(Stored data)
>>>

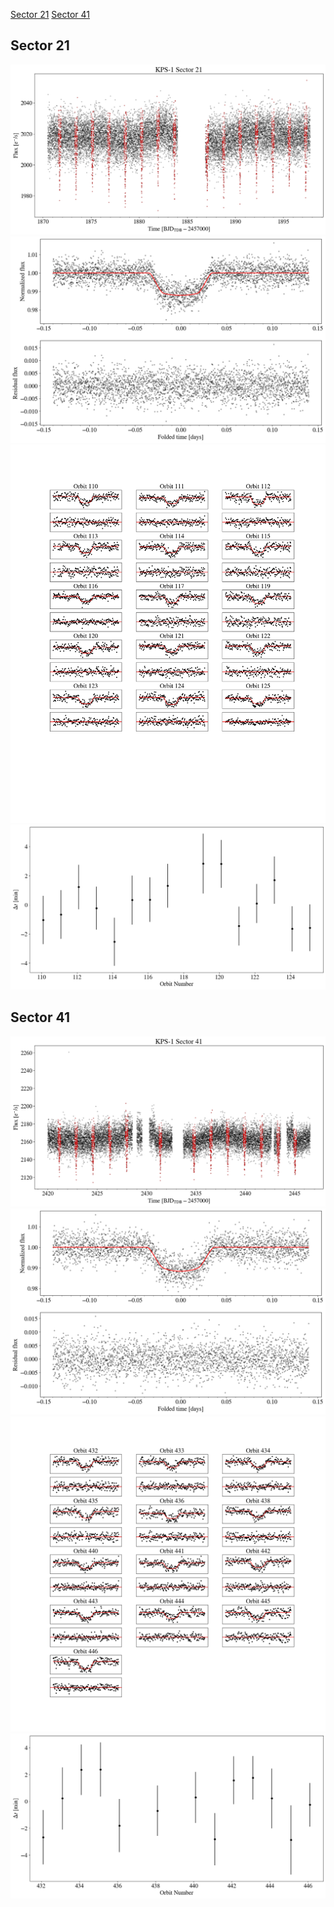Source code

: [Sector 21](#sector21)
[Sector 41](#sector41)

<a name = "sector21"></a>
## Sector 21
![alt text](/tt/KPS-1_Sector_21/KPS-1_Sector_21_a_TimeSeries.png)
![alt text](/tt/KPS-1_Sector_21/KPS-1_Sector_21_b_FoldedLightCurve.png)
![alt text](/tt/KPS-1_Sector_21/KPS-1_Sector_21_b_IndividualTransitsWithFit.png)
![alt text](/tt/KPS-1_Sector_21/KPS-1_Sector_21_c_TimingResiduals.png)

<a name = "sector41"></a>
## Sector 41
![alt text](/tt/KPS-1_Sector_41/KPS-1_Sector_41_a_TimeSeries.png)
![alt text](/tt/KPS-1_Sector_41/KPS-1_Sector_41_b_FoldedLightCurve.png)
![alt text](/tt/KPS-1_Sector_41/KPS-1_Sector_41_b_IndividualTransitsWithFit.png)
![alt text](/tt/KPS-1_Sector_41/KPS-1_Sector_41_c_TimingResiduals.png)

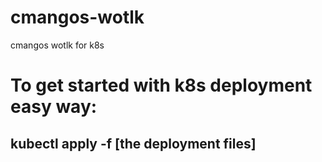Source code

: # cmangos-wotlk
cmangos wotlk for k8s

# To get started with k8s deployment easy way:
## kubectl apply -f [the deployment files]

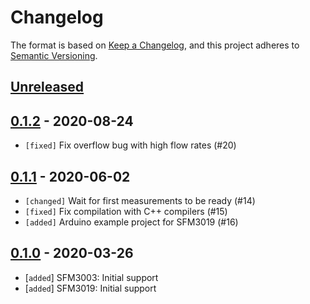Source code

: # Changelog

The format is based on [Keep a Changelog](https://keepachangelog.com/en/1.0.0/),
and this project adheres to [Semantic Versioning](https://semver.org/spec/v2.0.0.html).

## [Unreleased]

## [0.1.2] - 2020-08-24

 * `[fixed]` Fix overflow bug with high flow rates (#20)

## [0.1.1] - 2020-06-02

 * `[changed]`  Wait for first measurements to be ready (#14)
 * `[fixed]`    Fix compilation with C++ compilers (#15)
 * `[added]`    Arduino example project for SFM3019 (#16)

## [0.1.0] - 2020-03-26

 * [`added`]    SFM3003: Initial support
 * [`added`]    SFM3019: Initial support

[Unreleased]: https://github.com/Sensirion/embedded-sfm/compare/0.1.1...master
[0.1.1]: https://github.com/Sensirion/embedded-sfm/compare/0.1.0...0.1.1
[0.1.0]: https://github.com/Sensirion/embedded-sfm/releases/tag/0.1.0
[0.1.2]: https://github.com/Sensirion/embedded-sfm/compare/0.1.1...0.1.2
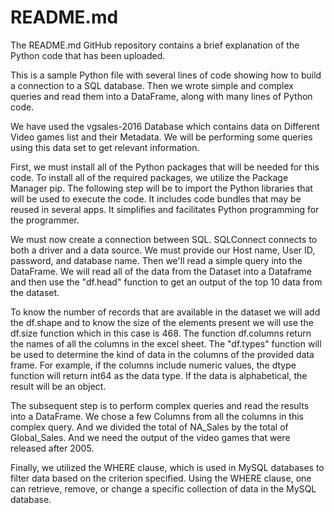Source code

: # README.md
The README.md GitHub repository contains a brief explanation of the Python code that has been uploaded.

This is a sample Python file with several lines of code showing how to build a connection to a SQL database. Then we wrote simple and complex queries and read them into a DataFrame, along with many lines of Python code.

We have used the vgsales-2016 Database which contains data on Different Video games list and their Metadata. We will be performing some queries using this data set to get relevant information.

First, we must install all of the Python packages that will be needed for this code. To install all of the required packages, we utilize the Package Manager pip. The following step will be to import the Python libraries that will be used to execute the code. It includes code bundles that may be reused in several apps. It simplifies and facilitates Python programming for the programmer.

We must now create a connection between SQL. SQLConnect connects to both a driver and a data source. We must provide our Host name, User ID, password, and database name. Then we'll read a simple query into the DataFrame. We will read all of the data from the Dataset into a Dataframe and then use the "df.head" function to get an output of the top 10 data from the dataset.

To know the number of records that are available in the dataset we will add the df.shape and to know the size of the elements present we will use the df.size function which in this case is 468. The function df.columns return the names of all the columns in the excel sheet. The "df.types" function will be used to determine the kind of data in the columns of the provided data frame. For example, if the columns include numeric values, the dtype function will return int64 as the data type. If the data is alphabetical, the result will be an object.

The subsequent step is to perform complex queries and read the results into a DataFrame. We chose a few Columns from all the columns in this complex query. And we divided the total of NA_Sales by the total of Global_Sales. And we need the output of the video games that were released after 2005.

Finally, we utilized the WHERE clause, which is used in MySQL databases to filter data based on the criterion specified. Using the WHERE clause, one can retrieve, remove, or change a specific collection of data in the MySQL database.
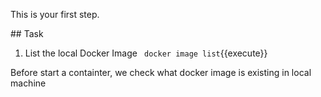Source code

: This is your first step.

## Task

1. List the local Docker Image
`
docker image list`{{execute}}

Before start a containter, we check what docker image is existing in local machine
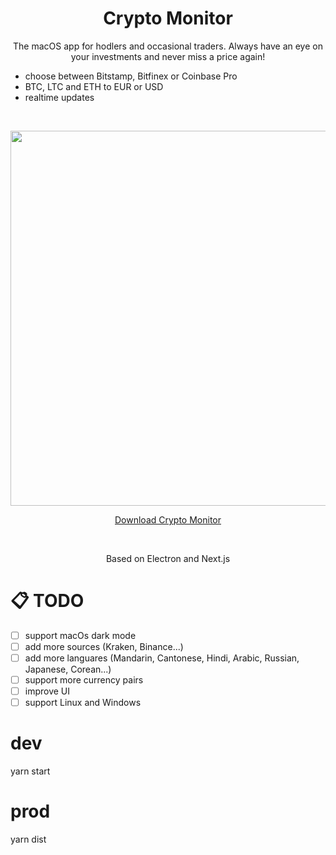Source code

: 
<h1 align="center">Crypto Monitor</h1>

<p align="center">
The macOS app for hodlers and occasional traders. Always have an eye on your investments and never miss a price again!
<ul><li>choose between Bitstamp, Bitfinex or Coinbase Pro</li>
<li>BTC, LTC and ETH to EUR or USD</li>
<li>realtime updates</li>
</ul>
<br>
<p align="center">
<img width="600" src="https://raw.githubusercontent.com/stefanoTron/crypto-monitor/master/screen.png"/>
</p>
<p align="center">
<a href="https://github.com/stefanoTron/crypto-monitor/releases/download/1.0.0/Crypto.Monitor-1.0.0.dmg">Download Crypto Monitor</a>
</p>
<br>
<p align="center">Based on Electron and Next.js
</p>

# 📋 TODO

- [ ] support macOs dark mode
- [ ] add more sources (Kraken, Binance...)
- [ ] add more languares (Mandarin, Cantonese, Hindi, Arabic, Russian, Japanese, Corean...)
- [ ] support more currency pairs
- [ ] improve UI
- [ ] support Linux and Windows

# dev

yarn start

# prod

yarn dist
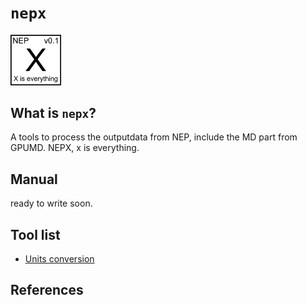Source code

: # `nepx`

<div align="left">
<img src="./logo/logo.png" width = "16%" />
</div>

## What is `nepx`?

A tools to process the outputdata from NEP, include the MD part from GPUMD. NEPX, x is everything.

## Manual

ready to write soon.

## Tool list

* [Units conversion](http://greif.geo.berkeley.edu/~driver/conversions.html)

## References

<<<

◆ **EXERCISE AIM**
Locate the line that contains "A tools to process", then please quote it and every line after it to the end of the entries above, exactly and with nothing else.

◆ **RESPONSE**
A tools to process the outputdata from NEP, include the MD part from GPUMD. NEPX, x is everything.

## Manual

ready to write soon.

## Tool list

* [Units conversion](http://greif.geo.berkeley.edu/~driver/conversions.html)

## References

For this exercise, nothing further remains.